* **TASK STATEMENT**
From the listing below, copy each line that contains the word "Plugins".

* **SOURCE DATA**
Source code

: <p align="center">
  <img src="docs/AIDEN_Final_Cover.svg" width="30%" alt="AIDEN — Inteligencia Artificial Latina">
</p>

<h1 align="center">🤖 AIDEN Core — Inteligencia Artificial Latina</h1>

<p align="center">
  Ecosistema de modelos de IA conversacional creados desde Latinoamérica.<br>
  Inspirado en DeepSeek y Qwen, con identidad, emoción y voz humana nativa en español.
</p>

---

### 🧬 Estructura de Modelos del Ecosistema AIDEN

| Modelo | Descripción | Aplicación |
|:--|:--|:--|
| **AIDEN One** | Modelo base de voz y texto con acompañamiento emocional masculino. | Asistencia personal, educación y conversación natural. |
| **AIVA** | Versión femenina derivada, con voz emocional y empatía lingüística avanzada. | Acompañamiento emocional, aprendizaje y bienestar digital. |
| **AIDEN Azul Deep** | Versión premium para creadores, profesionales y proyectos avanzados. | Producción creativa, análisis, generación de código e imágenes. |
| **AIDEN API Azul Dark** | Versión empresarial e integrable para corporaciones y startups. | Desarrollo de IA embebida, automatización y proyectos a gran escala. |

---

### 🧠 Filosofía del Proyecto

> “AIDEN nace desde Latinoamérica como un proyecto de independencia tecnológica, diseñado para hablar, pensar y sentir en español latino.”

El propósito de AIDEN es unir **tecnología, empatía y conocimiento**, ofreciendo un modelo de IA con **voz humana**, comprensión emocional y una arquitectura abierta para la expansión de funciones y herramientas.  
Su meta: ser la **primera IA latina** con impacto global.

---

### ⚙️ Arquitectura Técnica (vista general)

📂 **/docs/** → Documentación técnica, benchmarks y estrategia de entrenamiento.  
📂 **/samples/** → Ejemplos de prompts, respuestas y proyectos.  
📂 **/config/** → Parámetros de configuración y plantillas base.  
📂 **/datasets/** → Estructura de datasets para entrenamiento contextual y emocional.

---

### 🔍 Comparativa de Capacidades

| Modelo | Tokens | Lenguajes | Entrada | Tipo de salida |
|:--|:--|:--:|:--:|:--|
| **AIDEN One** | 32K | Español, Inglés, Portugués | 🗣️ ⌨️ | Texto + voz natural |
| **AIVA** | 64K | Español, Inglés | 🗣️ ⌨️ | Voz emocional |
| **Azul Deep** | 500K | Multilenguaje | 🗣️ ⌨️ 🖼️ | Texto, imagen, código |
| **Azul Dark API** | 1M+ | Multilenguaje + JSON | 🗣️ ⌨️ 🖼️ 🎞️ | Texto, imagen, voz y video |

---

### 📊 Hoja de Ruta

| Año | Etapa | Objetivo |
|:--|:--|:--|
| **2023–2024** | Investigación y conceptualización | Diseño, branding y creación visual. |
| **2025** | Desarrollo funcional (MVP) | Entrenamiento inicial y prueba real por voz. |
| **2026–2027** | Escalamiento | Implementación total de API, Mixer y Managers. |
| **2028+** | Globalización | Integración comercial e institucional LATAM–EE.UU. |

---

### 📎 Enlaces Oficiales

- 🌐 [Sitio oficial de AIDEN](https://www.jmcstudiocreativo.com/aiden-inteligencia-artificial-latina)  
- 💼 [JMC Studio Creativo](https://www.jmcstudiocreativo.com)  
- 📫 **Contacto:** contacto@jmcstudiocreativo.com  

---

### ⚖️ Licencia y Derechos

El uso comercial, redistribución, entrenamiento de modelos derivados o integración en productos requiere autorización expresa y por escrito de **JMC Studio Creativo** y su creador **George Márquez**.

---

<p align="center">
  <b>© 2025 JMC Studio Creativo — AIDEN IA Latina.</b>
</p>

...

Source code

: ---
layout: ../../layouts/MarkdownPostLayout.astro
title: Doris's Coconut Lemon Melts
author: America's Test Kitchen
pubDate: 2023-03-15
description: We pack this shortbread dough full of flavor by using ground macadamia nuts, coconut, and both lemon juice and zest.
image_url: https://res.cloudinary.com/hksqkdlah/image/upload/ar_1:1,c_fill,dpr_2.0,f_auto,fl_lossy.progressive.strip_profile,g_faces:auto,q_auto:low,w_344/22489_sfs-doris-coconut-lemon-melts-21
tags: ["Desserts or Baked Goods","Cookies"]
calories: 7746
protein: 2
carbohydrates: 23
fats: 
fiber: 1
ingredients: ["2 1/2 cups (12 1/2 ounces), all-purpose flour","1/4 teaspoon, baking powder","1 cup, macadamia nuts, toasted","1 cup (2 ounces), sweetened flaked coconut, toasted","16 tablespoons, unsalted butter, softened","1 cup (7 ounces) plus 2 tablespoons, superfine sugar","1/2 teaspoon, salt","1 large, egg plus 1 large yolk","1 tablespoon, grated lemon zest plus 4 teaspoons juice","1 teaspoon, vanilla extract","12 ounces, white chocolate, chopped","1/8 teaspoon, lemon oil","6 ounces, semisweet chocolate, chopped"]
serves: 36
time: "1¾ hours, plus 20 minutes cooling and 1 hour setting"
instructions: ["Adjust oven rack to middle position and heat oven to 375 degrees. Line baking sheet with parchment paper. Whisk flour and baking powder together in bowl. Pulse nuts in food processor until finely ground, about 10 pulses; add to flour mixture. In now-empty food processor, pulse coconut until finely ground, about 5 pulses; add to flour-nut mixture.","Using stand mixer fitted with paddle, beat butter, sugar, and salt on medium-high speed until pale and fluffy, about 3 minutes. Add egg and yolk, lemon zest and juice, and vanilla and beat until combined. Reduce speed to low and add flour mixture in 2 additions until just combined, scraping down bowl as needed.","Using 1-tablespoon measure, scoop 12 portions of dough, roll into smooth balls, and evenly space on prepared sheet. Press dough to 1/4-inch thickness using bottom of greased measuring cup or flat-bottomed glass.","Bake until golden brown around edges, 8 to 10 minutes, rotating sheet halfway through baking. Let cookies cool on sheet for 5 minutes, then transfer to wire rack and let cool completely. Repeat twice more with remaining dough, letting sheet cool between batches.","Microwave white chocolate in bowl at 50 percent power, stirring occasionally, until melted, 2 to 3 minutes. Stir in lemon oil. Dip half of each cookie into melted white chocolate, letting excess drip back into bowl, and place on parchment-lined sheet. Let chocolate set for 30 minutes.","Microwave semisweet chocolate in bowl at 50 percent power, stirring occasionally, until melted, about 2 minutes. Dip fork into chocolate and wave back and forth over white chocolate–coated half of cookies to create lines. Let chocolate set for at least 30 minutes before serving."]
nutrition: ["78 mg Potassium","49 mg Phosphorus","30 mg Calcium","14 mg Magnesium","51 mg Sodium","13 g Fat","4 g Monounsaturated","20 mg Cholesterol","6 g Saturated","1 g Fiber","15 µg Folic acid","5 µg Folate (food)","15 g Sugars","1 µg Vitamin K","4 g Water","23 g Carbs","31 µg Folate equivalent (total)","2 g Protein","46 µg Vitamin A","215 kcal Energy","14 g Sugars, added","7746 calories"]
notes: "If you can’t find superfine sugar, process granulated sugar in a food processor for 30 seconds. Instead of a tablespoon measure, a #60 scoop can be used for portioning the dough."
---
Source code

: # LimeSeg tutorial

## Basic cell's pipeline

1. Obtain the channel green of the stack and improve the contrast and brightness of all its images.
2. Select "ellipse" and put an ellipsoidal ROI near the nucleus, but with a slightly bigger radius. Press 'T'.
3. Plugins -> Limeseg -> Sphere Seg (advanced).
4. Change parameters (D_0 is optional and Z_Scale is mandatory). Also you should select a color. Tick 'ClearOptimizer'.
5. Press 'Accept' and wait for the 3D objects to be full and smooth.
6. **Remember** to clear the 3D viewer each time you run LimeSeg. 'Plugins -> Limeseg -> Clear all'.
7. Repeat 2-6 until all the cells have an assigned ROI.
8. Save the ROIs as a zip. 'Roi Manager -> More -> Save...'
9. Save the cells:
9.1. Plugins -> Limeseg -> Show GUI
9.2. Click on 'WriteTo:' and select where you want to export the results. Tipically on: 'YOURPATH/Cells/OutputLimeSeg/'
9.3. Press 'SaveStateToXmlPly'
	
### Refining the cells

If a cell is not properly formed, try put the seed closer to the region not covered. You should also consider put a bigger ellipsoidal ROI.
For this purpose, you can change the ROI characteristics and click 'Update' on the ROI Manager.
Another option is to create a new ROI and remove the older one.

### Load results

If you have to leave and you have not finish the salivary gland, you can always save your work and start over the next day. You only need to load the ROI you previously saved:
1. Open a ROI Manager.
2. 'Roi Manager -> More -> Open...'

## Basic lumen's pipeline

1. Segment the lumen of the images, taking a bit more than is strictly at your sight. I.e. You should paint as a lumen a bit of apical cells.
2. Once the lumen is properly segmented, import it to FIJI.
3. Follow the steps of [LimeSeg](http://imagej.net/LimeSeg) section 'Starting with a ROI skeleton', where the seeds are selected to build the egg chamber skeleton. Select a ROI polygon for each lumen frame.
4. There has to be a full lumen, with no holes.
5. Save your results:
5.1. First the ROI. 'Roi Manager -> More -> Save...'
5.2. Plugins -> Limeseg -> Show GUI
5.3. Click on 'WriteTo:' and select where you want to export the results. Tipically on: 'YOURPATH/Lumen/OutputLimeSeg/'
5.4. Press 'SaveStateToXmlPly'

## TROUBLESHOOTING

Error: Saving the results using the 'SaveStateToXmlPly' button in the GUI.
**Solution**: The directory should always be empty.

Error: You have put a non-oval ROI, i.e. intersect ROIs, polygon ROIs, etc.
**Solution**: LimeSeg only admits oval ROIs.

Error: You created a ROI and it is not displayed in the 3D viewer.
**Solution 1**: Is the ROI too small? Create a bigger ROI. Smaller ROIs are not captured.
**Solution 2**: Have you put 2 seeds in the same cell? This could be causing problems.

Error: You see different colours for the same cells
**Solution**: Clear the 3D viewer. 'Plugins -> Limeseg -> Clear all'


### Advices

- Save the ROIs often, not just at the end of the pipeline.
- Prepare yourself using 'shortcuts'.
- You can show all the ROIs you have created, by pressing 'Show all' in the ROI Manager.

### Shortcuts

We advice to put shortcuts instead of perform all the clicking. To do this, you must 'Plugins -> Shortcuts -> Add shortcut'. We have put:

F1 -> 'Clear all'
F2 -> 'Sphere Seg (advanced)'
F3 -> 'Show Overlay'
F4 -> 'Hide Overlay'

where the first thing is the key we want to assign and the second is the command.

* **TASK ANSWER**
3. Plugins -> Limeseg -> Sphere Seg (advanced).
6. **Remember** to clear the 3D viewer each time you run LimeSeg. 'Plugins -> Limeseg -> Clear all'.
9.1. Plugins -> Limeseg -> Show GUI
5.2. Plugins -> Limeseg -> Show GUI
**Solution**: Clear the 3D viewer. 'Plugins -> Limeseg -> Clear all'
We advice to put shortcuts instead of perform all the clicking. To do this, you must 'Plugins -> Shortcuts -> Add shortcut'. We have put:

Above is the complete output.